I'm 6'4'' 200 and I just bought a 161.5 Lib Tech TRice. My old board is a 167 GNU 11up which is basically a wide Riders Choice from a few years ago (camber, not BTX).

With size 11 boots, you might be pushing it with the normal width Rider's Choice. The waist on the 161.5 is 254 which could be okay with your boots, but is right on the line. It could come down to your boots footprint and the angles of your bindings.


----------



## Triplany (Apr 20, 2011)

I am 5' 8", 165lbs, and ride a 157. For freeride I would think at your height and weight a bigger board would work better for freeride escpecially in PoW.


----------



## legends6spd (Jan 18, 2010)

Triplany said:


> I am 5' 8", 165lbs, and ride a 157. For freeride I would think at your height and weight a bigger board would work better for freeride escpecially in PoW.


if pure free ride, then why not go w/ a Dark Series or T.Rice? the fact he's looking at R.C. instead of DS tells me that he wants something a bit more playful. that is why I think 157.5 is the way to go.


----------



## schmitty34 (Dec 28, 2007)

legends6spd said:


> if pure free ride, then why not go w/ a Dark Series or T.Rice? the fact he's looking at R.C. instead of DS tells me that he wants something a bit more playful. that is why I think 157.5 is the way to go.

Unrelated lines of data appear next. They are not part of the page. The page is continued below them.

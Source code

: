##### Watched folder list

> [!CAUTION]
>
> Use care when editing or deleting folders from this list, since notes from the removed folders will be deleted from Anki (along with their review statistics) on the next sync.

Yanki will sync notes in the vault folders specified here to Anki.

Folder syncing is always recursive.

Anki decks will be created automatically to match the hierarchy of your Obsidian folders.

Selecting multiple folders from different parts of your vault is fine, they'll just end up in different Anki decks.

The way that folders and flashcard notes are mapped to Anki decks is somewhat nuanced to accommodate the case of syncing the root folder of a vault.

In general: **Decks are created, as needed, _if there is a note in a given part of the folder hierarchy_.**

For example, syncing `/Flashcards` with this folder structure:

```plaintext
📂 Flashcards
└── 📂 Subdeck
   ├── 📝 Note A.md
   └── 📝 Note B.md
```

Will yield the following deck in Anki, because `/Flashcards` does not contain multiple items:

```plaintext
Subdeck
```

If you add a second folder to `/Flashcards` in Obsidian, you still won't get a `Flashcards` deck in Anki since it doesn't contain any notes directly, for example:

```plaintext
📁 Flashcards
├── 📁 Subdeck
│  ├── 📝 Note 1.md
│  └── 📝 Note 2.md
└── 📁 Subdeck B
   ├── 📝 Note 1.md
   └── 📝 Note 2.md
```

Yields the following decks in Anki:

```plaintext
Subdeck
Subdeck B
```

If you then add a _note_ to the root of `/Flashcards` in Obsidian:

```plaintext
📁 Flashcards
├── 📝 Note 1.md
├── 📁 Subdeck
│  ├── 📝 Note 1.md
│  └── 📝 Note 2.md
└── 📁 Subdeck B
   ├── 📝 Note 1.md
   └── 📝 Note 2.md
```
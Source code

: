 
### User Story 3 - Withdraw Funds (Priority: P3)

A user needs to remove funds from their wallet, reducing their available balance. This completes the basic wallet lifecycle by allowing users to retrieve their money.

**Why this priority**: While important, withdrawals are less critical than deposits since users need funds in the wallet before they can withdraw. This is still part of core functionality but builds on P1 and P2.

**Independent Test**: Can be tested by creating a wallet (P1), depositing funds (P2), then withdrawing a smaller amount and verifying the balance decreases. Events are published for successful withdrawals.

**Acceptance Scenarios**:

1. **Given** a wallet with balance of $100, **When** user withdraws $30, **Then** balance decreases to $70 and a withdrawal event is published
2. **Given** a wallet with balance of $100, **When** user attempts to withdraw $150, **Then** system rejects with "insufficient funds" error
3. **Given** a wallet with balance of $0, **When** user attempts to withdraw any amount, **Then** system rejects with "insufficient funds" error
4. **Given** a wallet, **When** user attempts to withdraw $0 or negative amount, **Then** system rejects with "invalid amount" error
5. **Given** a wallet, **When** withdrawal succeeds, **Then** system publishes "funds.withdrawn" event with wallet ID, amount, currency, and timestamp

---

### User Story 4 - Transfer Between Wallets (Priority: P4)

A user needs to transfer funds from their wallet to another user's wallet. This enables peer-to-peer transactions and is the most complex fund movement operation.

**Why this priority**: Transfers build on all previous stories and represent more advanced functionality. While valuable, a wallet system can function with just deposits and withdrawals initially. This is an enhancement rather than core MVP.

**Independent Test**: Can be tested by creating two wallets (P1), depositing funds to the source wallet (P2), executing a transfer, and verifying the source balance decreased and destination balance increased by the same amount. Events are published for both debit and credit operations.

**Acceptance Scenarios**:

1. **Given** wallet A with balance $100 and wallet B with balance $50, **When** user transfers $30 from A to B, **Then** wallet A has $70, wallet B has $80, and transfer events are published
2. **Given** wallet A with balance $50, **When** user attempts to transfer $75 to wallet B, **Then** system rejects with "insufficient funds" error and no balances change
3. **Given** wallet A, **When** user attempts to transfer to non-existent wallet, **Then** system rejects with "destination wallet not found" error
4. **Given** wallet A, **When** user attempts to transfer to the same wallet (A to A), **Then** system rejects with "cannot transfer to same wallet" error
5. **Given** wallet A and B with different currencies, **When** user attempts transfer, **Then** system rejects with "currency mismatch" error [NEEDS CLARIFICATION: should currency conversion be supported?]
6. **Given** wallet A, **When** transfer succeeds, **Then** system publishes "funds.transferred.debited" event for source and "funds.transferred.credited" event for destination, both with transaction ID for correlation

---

he may want something a little more playfull, but that still doesn't mean he needs to go with a smaller board. The RC is a little softer than the DS or the TRice, true, but he still wants to get the right size board. At 6'3'' 210, a 157 RC might ride more like a park deck. 157 is typcially pretty small for a guy that weighs 210. If the board is too small, it might become too playful for mostly freeride (what he said he does).

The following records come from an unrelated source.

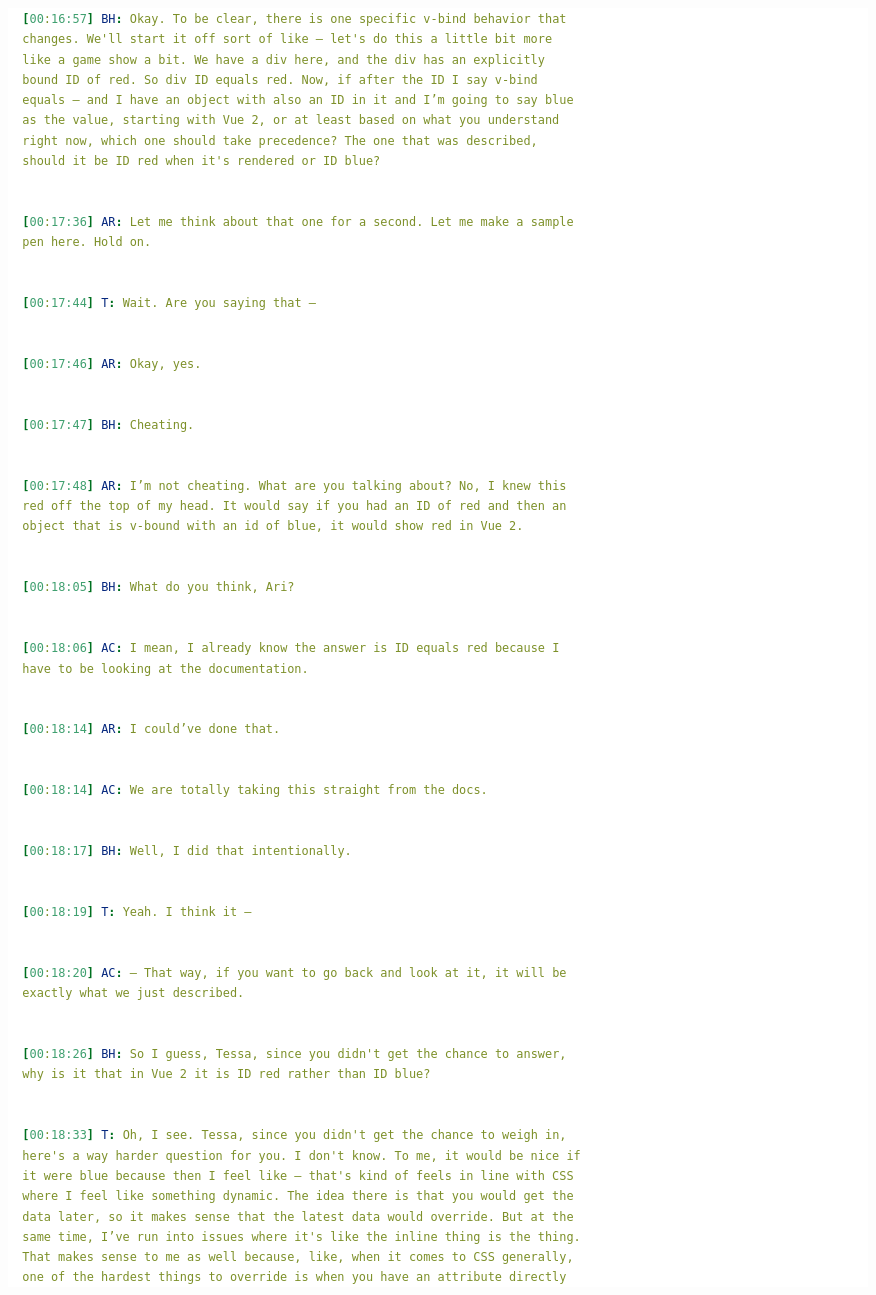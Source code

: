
 ```yaml
  [00:16:57] BH: Okay. To be clear, there is one specific v-bind behavior that
  changes. We'll start it off sort of like — let's do this a little bit more
  like a game show a bit. We have a div here, and the div has an explicitly
  bound ID of red. So div ID equals red. Now, if after the ID I say v-bind
  equals — and I have an object with also an ID in it and I’m going to say blue
  as the value, starting with Vue 2, or at least based on what you understand
  right now, which one should take precedence? The one that was described,
  should it be ID red when it's rendered or ID blue?


  [00:17:36] AR: Let me think about that one for a second. Let me make a sample
  pen here. Hold on. 


  [00:17:44] T: Wait. Are you saying that —


  [00:17:46] AR: Okay, yes. 


  [00:17:47] BH: Cheating. 


  [00:17:48] AR: I’m not cheating. What are you talking about? No, I knew this
  red off the top of my head. It would say if you had an ID of red and then an
  object that is v-bound with an id of blue, it would show red in Vue 2. 


  [00:18:05] BH: What do you think, Ari?


  [00:18:06] AC: I mean, I already know the answer is ID equals red because I
  have to be looking at the documentation. 


  [00:18:14] AR: I could’ve done that. 


  [00:18:14] AC: We are totally taking this straight from the docs. 


  [00:18:17] BH: Well, I did that intentionally. 


  [00:18:19] T: Yeah. I think it —


  [00:18:20] AC: — That way, if you want to go back and look at it, it will be
  exactly what we just described. 


  [00:18:26] BH: So I guess, Tessa, since you didn't get the chance to answer,
  why is it that in Vue 2 it is ID red rather than ID blue?


  [00:18:33] T: Oh, I see. Tessa, since you didn't get the chance to weigh in,
  here's a way harder question for you. I don't know. To me, it would be nice if
  it were blue because then I feel like — that's kind of feels in line with CSS
  where I feel like something dynamic. The idea there is that you would get the
  data later, so it makes sense that the latest data would override. But at the
  same time, I’ve run into issues where it's like the inline thing is the thing.
  That makes sense to me as well because, like, when it comes to CSS generally,
  one of the hardest things to override is when you have an attribute directly
```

Obviously everyone has their own preference, but in general, I would say that most people would consider a 157 too small for anything other than park for a guy his size.

In fact, the picture on my avatar is of me riding a 157 RC from a two years ago. That thing definitely felt like a park board to me when I was riding it.


----------



## legends6spd (Jan 18, 2010)

schmitty34 said:


> he may want something a little more playfull, but that still doesn't mean he needs to go with a smaller board. The RC is a little softer than the DS or the TRice, true, but he still wants to get the right size board. At 6'3'' 210, a 157 RC might ride more like a park deck. 157 is typcially pretty small for a guy that weighs 210. If the board is too small, it might become too playful for mostly freeride (what he said he does).
> 
> Obviously everyone has their own preference, but in general, I would say that most people would consider a 157 too small for anything other than park for a guy his size.
> 
> In fact, the picture on my avatar is of me riding a 157 RC from a two years ago. That thing definitely felt like a park board to me when I was riding it.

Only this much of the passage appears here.